Людям двадцатых годов досталась тяжелая смерть, потому что век умер раньше их.

У них было в тридцатых годах верное чутье, когда человеку умереть. Они, как псы, выбирали для смерти угол поудобнее. И уже не требовали перед смертью ни любви, ни дружбы.

Что дружба? Что любовь?

Дружбу они обронили где-то в предыдущем десятилетии, и от нее осталась только привычка писать письма да ходатайствовать за виноватых друзей, – кстати, тогда виноватых было много. Они писали друг другу длинные сентиментальные письма и обманывали друг друга, как раньше обманывали женщин.

Над женщинами в двадцатых годах шутили и вовсе не делали тайн из любви. Иногда только дрались или умирали с таким видом, как будто говорили: «Завтра побывать у Истоминой»[15 - Исто?мина Авдотья Ильинична (1799–1848) – выдающаяся русская балерина.]. Был такой термин у эпохи – «сердца раны». Кстати, он вовсе не препятствовал бракам по расчету.

В тридцатых годах поэты стали писать глупым красавицам. У женщин появились пышные подвязки. Разврат с девчонками двадцатых годов оказался добросовестным и ребяческим, тайные общества показались «сотней прапорщиков»[16 - …тайные общества показались «сотней пра?порщиков». – Перефразированное высказывание Грибоедова о декабристских обществах: «Сто прапорщиков хотят изменить весь государственный быт России».].

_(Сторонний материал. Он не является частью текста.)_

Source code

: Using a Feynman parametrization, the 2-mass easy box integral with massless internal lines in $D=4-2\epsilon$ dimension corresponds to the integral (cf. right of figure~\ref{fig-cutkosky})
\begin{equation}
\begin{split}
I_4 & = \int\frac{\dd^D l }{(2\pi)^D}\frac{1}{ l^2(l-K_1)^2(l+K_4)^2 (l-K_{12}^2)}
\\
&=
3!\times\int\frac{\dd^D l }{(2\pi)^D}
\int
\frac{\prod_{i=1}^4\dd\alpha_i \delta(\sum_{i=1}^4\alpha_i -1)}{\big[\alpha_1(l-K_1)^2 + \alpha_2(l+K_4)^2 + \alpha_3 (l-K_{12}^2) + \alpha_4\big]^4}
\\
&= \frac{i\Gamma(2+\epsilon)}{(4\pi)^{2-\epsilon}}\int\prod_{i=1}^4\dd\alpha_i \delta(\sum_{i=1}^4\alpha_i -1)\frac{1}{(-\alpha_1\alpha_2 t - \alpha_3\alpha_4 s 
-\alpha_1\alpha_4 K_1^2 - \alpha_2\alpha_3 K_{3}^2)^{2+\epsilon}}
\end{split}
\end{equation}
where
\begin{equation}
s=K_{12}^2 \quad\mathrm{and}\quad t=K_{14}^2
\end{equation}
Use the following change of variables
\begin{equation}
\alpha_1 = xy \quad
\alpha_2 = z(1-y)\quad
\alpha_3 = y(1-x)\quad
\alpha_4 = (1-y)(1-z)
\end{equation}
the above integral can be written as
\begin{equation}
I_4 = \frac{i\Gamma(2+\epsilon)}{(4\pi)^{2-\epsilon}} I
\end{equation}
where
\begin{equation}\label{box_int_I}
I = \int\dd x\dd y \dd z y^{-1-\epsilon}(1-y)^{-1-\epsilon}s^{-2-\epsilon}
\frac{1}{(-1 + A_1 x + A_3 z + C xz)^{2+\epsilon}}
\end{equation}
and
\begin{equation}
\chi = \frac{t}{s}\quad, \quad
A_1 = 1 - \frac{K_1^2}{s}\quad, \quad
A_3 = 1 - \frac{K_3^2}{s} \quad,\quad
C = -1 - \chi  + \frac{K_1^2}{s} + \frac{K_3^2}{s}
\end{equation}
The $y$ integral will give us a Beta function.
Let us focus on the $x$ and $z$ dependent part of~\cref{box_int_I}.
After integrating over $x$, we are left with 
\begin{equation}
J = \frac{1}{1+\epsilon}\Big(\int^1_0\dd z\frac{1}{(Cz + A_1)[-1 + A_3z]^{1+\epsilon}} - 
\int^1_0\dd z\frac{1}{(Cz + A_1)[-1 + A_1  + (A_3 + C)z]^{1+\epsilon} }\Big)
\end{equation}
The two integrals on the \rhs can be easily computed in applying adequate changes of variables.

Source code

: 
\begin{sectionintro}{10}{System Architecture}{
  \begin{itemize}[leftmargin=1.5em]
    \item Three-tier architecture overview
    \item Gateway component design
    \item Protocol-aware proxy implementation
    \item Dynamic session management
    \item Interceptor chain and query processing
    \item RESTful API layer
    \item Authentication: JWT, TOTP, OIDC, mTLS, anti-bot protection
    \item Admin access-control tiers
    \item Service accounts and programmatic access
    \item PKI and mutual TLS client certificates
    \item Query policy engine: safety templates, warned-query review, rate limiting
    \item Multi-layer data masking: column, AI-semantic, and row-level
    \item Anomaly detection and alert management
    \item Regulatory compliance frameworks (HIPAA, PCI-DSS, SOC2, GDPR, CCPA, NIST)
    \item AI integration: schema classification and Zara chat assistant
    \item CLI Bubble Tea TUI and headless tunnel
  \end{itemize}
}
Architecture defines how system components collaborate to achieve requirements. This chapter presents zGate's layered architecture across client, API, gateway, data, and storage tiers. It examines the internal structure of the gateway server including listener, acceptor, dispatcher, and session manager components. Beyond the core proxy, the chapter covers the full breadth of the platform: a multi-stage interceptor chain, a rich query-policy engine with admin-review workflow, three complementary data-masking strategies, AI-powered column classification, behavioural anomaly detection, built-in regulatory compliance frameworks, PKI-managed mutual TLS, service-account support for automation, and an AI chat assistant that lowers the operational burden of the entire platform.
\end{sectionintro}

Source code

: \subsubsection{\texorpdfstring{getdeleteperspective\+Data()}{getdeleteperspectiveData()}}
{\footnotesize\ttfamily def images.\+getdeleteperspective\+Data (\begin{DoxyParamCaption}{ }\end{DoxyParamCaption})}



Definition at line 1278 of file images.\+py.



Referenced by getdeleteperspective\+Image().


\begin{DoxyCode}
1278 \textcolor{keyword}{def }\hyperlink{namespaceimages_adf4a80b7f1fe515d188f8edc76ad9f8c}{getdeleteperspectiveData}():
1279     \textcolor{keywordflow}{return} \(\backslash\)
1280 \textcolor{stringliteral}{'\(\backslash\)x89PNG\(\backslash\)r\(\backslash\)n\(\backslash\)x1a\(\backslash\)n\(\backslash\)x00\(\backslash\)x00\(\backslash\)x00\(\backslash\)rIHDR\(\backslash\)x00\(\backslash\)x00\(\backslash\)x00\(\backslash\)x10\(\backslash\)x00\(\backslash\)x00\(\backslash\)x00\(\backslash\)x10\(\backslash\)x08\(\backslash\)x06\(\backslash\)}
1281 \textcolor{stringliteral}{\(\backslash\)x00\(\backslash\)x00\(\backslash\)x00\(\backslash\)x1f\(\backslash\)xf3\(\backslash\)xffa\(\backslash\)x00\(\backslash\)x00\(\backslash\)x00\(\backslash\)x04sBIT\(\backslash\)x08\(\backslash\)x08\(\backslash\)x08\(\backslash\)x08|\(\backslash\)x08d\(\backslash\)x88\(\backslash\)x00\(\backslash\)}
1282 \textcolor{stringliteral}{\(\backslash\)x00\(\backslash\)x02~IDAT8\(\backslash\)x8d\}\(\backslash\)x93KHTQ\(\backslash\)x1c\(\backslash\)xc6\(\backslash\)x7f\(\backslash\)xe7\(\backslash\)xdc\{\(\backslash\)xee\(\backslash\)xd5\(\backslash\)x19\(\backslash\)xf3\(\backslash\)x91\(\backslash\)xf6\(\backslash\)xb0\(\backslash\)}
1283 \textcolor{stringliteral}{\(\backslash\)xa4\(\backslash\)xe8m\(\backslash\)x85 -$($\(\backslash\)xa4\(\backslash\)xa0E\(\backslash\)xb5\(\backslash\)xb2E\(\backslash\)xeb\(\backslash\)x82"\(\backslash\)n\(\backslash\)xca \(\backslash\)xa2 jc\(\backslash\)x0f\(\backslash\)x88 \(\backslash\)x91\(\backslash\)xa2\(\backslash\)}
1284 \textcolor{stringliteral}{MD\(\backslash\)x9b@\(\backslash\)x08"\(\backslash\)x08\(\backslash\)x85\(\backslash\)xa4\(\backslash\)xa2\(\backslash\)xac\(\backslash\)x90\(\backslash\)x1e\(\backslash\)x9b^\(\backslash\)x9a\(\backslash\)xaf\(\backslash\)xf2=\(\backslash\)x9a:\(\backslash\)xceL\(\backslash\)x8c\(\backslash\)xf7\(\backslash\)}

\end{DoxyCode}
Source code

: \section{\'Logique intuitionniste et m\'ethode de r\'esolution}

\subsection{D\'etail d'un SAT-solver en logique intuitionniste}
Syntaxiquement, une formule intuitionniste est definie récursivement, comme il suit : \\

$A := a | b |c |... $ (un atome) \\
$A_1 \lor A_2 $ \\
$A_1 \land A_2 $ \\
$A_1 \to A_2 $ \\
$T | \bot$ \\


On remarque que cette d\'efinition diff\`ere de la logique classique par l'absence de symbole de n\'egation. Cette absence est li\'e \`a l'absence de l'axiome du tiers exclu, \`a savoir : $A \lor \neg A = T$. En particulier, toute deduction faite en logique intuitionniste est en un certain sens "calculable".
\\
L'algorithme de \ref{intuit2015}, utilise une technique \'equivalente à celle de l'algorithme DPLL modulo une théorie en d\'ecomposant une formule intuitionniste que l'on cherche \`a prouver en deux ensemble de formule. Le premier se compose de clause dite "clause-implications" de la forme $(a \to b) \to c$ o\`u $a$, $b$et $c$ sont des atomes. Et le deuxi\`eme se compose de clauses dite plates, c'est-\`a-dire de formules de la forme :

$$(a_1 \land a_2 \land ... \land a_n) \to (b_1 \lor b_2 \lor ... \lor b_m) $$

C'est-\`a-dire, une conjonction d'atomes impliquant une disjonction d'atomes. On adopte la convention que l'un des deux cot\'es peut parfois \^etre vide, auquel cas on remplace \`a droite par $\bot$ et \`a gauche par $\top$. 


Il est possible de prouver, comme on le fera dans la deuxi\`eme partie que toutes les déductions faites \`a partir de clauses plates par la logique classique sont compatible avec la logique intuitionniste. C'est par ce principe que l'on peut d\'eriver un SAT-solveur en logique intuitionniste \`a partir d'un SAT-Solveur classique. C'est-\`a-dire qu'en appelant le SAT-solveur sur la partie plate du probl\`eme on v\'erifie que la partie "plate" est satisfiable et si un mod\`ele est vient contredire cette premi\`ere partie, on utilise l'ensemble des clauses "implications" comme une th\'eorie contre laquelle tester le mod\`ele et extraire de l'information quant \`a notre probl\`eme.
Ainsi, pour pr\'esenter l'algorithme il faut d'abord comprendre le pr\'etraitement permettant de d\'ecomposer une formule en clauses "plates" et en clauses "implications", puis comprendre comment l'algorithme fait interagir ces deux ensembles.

Благо было тем, кто псами лег в двадцатые годы, молодыми и гордыми псами, со звонкими рыжими баками!

Как страшна была жизнь превращаемых, жизнь тех из двадцатых годов, у которых перемещалась кровь!

Они чувствовали на себе опыты, направляемые чужой рукой, пальцы которой не дрогнут.

Время бродило.

Всегда в крови бродит время, у каждого периода есть свой вид брожения.